Nice catch. This is a bug.
hard drive serial of build machine leaks into image #249:
https://github.com/Whonix/Whonix/issues/249
Next testers-only version will most likely not include a /boot/grub/device.map anymore.
## Whonix /etc/fstab changes.
You were using Whonix 8, not 8.6.2.8? Because 8.6.2.8 doesn’t modify /etc/fstab anymore. swap-file-creator (GitHub - Kicksecure/swap-file-creator: Adds encrypted swap file to the system - for better protection of locally stored data and to aid environments with low RAM. https://www.kicksecure.com/wiki/swap-file-creator) encrypts and mounts the swap file on boot without any changes to /etc/fstab required.
Whonix 8.6.2.8
user@host:~$ cat /etc/fstab
/dev/disk/by-uuid/26ada0c0-1165-4098-884d-aafd2220c2c6 / auto defaults,errors=remount-ro 0 1
proc /proc proc defaults 0 0
/dev/cdrom /mnt/cdrom0 iso9660 ro,user,noauto 0 0
# some other examples:
# /dev/sda2 none swap sw,pri=0 0 0
# /dev/hda1 /Grml ext3 dev,suid,user,noauto 0 2
# //1.2.3.4/pub /smb/pub cifs user,noauto,uid=grml,gid=grml 0 0
# linux:/pub /beer nfs defaults 0 0
# tmpfs /tmp tmpfs size=300M 0 0
# /dev/sda5 none swap sw 0 026ada0c0-1165-4098-884d-aafd2220c2c6 is fixed.

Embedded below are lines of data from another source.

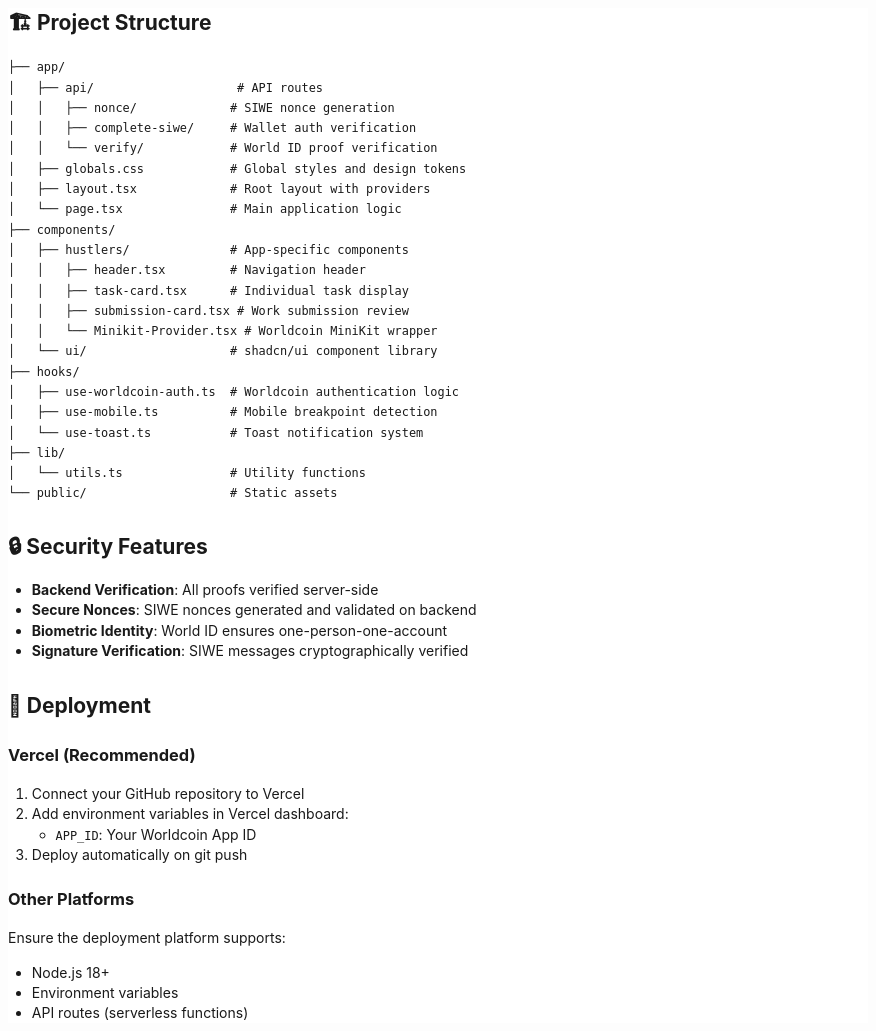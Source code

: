 ## 🏗️ Project Structure

```
├── app/
│   ├── api/                    # API routes
│   │   ├── nonce/             # SIWE nonce generation
│   │   ├── complete-siwe/     # Wallet auth verification
│   │   └── verify/            # World ID proof verification
│   ├── globals.css            # Global styles and design tokens
│   ├── layout.tsx             # Root layout with providers
│   └── page.tsx               # Main application logic
├── components/
│   ├── hustlers/              # App-specific components
│   │   ├── header.tsx         # Navigation header
│   │   ├── task-card.tsx      # Individual task display
│   │   ├── submission-card.tsx # Work submission review
│   │   └── Minikit-Provider.tsx # Worldcoin MiniKit wrapper
│   └── ui/                    # shadcn/ui component library
├── hooks/
│   ├── use-worldcoin-auth.ts  # Worldcoin authentication logic
│   ├── use-mobile.ts          # Mobile breakpoint detection
│   └── use-toast.ts           # Toast notification system
├── lib/
│   └── utils.ts               # Utility functions
└── public/                    # Static assets
```

## 🔒 Security Features

- **Backend Verification**: All proofs verified server-side
- **Secure Nonces**: SIWE nonces generated and validated on backend
- **Biometric Identity**: World ID ensures one-person-one-account
- **Signature Verification**: SIWE messages cryptographically verified

## 🚀 Deployment

### Vercel (Recommended)

1. Connect your GitHub repository to Vercel
2. Add environment variables in Vercel dashboard:
   - `APP_ID`: Your Worldcoin App ID
3. Deploy automatically on git push

### Other Platforms

Ensure the deployment platform supports:

- Node.js 18+
- Environment variables
- API routes (serverless functions)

So no more changes to /etc/fstab required either way?
Asked on stackexchange a vital question before acting blindfolded:
You were using Whonix 8, not 8.6.2.8?
Yes
So no more changes to /etc/fstab required either way?
Yes
As for your question I have looked up and posted on Dev/KVM about how to verify which drivers are in use for a given piece of hardware. Please read the stuff I posted in there. It took some time and effort to find this info and incorporate it.
see: hwinfo --short
Also are the answers posted for the blocker satisfactory? Could we close them now as solved after adding the relevant tidbits to the user wiki?
Yes.
Sorry. I missed it. I was only reading this:
Breaking news!
Fix available since git tag 8.6.4.4 (in dev-only repo GitHub - adrelanos/nothing-to-see: Temporary Git Tags for Whonix).
Technically speaking, this is the fix:
https://github.com/Whonix/anon-shared-build-fix-grub/commit/e7e50d18f6269eb983cc36f469478478e10815b8
Changelog (related to grub/kvm only):
We can now change
<disk type='file' device='disk'>
<driver name='qemu' type='qcow2'/>
<source file='/var/lib/libvirt/images/Whonix-Gateway.qcow2'/>
<target dev='hda' bus='ide'/>
</disk>to
<disk type='file' device='disk'>
<driver name='qemu' type='qcow2'/>
<source file='/var/lib/libvirt/images/Whonix-Gateway.qcow2'/>
<target dev='vda' bus='virtio'/>
</disk>No changes in the images required anymore! You can use whatever you wish and boot. You can even toggle from hda to vda. Bonus: somehow you can even still toggle from hda / vda after you have run “sudo update-grub” in the image.
Let’s use 2) instead of 1) for next testers-only release?
Can you please update out kvm xml files from 1) to 2)
Does qemu support virtio as well?
Let's use 2) instead of 1) for next testers-only release?Can you please update out kvm xml files from 1) to 2)
Does qemu support virtio as well?
;D nice work Patrick. Yes lets use this for the next testing release. I will update the xmls.
virtio still uses a qemu back-end but relies much less on it. There is a purely non-qemu mode that provides even faster throughput for NICs and disk called vHost. vHost is a kernel module and is automatically leveraged by libvirt if its there and also if libvirt is set to virtio mode for these devices. Removing the ‘name=qemu’ allows use vHost as the backend does not become a hard requirement.
in summary no more further intervention by us needed after this point.